Gate learning from accepted edits

Type: ../types/design-proposal.md · Tags: kb-maintenance

The review system could learn new gates from human-accepted edits instead of accumulating lessons as ever-larger prompts. The central constraint rests on an accepted edit verifies the change, not the rule: accepted edits are the strongest available seed, but candidates mined from them are instance-verified, not rules — so the design must carry a promotion-and-rollback lifecycle, not just accumulation. This proposal holds the learning loop, the gate-lifecycle additions, and the loading policy.

Current state (as of 2026-06-12)

Shipped — proposed alongside this loop and since adopted:

Atomic gates as single files with a type contract: kb/instructions/review-gates/{lens}/{name}.md, type review-gate.
Per-gate provenance, freshness baseline, and staleness: gate_sha, per-gate freshness baseline rows and current-baseline views in the review SQLite store.
Selector machinery: resolve_criteria, review_target_selector, warn_selector. ADR 031 records the move from monolithic review bundles to gate-native, run-owned review pairs.

Not shipped:

Any learning path from accepted edits to new gates.
Per-gate precision/recall history; gate lifecycle states beyond existence.
Retrieval- or budget-based gate loading beyond static gate resolution.

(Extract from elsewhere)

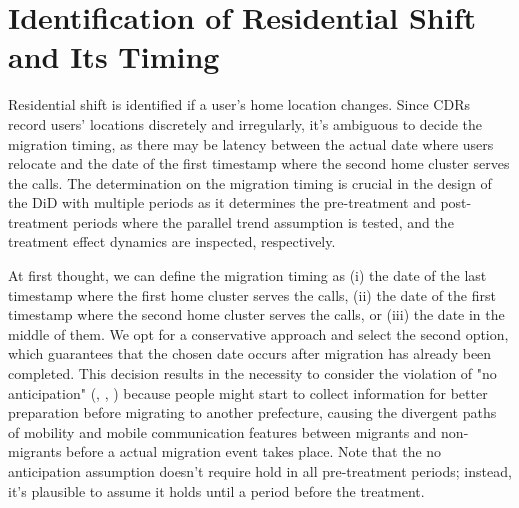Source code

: \section{Identification of Residential Shift and Its Timing}\label{sec:identification_of_residential_shift}
Residential shift is identified if a user's home location changes.
Since CDRs record users' locations discretely and irregularly, it's ambiguous to decide the migration timing, as there may be latency between the actual date where users relocate and the date of the first timestamp where the second home cluster serves the calls. The determination on the migration timing is crucial in the design of the DiD with multiple periods as it determines the pre-treatment and post-treatment periods where the parallel trend assumption is tested, and the treatment effect dynamics are inspected, respectively.

At first thought, we can define the migration timing as (i) the date of the last timestamp where the first home cluster serves the calls, (ii) the date of the first timestamp where the second home cluster serves the calls, or (iii) the date in the middle of them. We opt for a conservative approach and select the second option, which guarantees that the chosen date occurs after migration has already been completed. This decision results in the necessity to consider the violation of "no anticipation" (\cite{callaway2021difference}, \cite{sun2021estimating}, \cite{borusyak2024revisiting}) because people might start to collect information for better preparation before migrating to another prefecture, causing the divergent paths of mobility and mobile communication features between migrants and non-migrants before a actual migration event takes place. Note that the no anticipation assumption doesn't require hold in all pre-treatment periods; instead, it's plausible to assume it holds until a period before the treatment.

Raw material exists: review-revise experiments produced human-accepted before/after pairs with named changes (change catalogues in workshop runs) — exactly the capture format a mined candidate generalizes from.

The learning loop

Capture the pre-edit note, post-edit note, and accepted diff.
Segment the diff into edit intentions, not line changes.
Compare intentions against the gates that were loaded for the originating review.
For uncovered intentions, propose candidate gates.
For covered intentions, update evidence that the existing gate still earns its place.
A human accepts, merges, rewrites, or rejects each candidate.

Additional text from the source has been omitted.